Still, Banfield said she had at least come to value her relationship with the community in Elkins, Wv. while she was there. She said she never received any kind of abuse or threats that some providers face, and credits that, in part, to the fact that her former clinic only offered medically-necessary abortions, and not so-called elective procedures.

“If you hear a story in the community because you know somebody's cousin or sister, they're going to tell you the part about, ‘Oh, it was horrible, the baby had no brain,’ or… ‘her water had broken and she got sick,’” Banfield said of the reactions she would hear. But in a state where a majority of residents in years past have said abortions should be illegal in almost all cases, Banfield said there was a limit to some of her neighbors’ understanding.

“You don't necessarily hear other stories … like, ‘The patient had four other children. She was on two forms of birth control and got pregnant and knew she couldn't afford to have another baby,’” Banfield said. “Well, maybe you don't consider that a good reason for an abortion, but it sure as hell is for somebody else.”

Thinking about what 2024 and beyond may bring

Banfield says she still has many friends in Elkins, and recently attended graduation for her god-daughter there. She is not sure she would have left the state based on the Dobbs decision alone, but that practicing in Maryland means she and her patients have more resources and options to make the best decision for their health. And while she is fairly confident in the state of abortion rights in Maryland, she is concerned about what could happen at the federal level.
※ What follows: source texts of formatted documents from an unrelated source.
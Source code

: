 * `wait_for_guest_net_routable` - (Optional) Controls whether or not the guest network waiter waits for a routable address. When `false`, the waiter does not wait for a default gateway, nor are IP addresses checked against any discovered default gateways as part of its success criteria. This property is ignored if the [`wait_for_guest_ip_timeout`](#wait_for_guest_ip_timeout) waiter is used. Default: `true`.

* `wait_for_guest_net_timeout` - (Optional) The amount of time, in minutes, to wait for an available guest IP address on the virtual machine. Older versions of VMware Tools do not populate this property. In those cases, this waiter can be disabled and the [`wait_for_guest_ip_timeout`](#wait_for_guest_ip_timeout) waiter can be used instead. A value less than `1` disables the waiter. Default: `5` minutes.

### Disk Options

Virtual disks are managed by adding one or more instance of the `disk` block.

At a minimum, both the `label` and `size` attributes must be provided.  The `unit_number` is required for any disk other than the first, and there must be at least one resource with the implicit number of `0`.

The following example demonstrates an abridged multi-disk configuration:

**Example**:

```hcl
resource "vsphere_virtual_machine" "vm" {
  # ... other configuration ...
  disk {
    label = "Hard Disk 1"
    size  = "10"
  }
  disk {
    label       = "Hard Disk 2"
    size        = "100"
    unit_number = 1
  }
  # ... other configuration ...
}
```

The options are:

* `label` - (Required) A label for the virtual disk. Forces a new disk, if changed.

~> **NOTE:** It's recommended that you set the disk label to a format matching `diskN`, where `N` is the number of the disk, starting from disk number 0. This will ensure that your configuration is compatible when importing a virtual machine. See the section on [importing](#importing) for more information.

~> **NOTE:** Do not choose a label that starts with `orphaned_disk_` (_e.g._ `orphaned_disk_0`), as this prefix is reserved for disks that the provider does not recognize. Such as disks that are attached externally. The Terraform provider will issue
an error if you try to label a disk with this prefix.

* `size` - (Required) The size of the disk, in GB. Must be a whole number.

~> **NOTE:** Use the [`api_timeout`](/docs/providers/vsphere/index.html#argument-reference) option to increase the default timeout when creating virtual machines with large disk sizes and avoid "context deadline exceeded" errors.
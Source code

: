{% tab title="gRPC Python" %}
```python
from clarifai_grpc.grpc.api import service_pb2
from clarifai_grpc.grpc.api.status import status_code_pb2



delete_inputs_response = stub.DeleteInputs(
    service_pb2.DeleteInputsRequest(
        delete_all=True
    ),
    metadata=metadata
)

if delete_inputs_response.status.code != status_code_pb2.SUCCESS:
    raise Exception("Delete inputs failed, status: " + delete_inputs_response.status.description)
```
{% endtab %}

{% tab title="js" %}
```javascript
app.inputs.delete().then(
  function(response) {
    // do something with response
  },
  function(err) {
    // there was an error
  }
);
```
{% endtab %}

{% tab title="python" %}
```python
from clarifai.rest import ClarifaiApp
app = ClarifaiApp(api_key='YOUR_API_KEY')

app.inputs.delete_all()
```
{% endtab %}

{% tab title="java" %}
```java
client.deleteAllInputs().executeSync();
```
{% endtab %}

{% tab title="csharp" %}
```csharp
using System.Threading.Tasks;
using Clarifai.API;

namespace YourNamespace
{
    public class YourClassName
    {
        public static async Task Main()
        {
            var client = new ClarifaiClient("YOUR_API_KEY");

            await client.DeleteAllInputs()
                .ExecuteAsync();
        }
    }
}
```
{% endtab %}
“My bigger concern for Maryland would be if there would be a federal [anti-abortion] bill passed. And then obviously we're all stuck in the same boat,” she said.

As Banfield looks ahead to November, she is discouraged by another Biden-Trump rematch. And despite President Joe Biden’s promise to protect abortion access, and former President Donald Trump’s pledge to leave the issue up to individual states, Banfield says there are other unknowns that worry her.

“One of the things that Maryland had done was to put in place a shield law to try to protect providers here in Maryland from the consequences of laws in states that have restrictions,” she explained. “But we don't know that when one of us flies into the state of Texas, could your name be on a list? We don't know that those restrictive states aren't going to try to do more things to prevent patients from traveling to reach care.”

Still, Banfield urges voters to pay attention to their local and state candidates as much as the presidential election. The House and the Senate, she said, are the ones who would either send a federal abortion bill to the president’s desk, or kill it before it even got there.

“Please go out and vote for your local elected officials and for your senators and for your legislators,” she said. “Because they make such a difference in what happens and what actually goes to the president's desk.”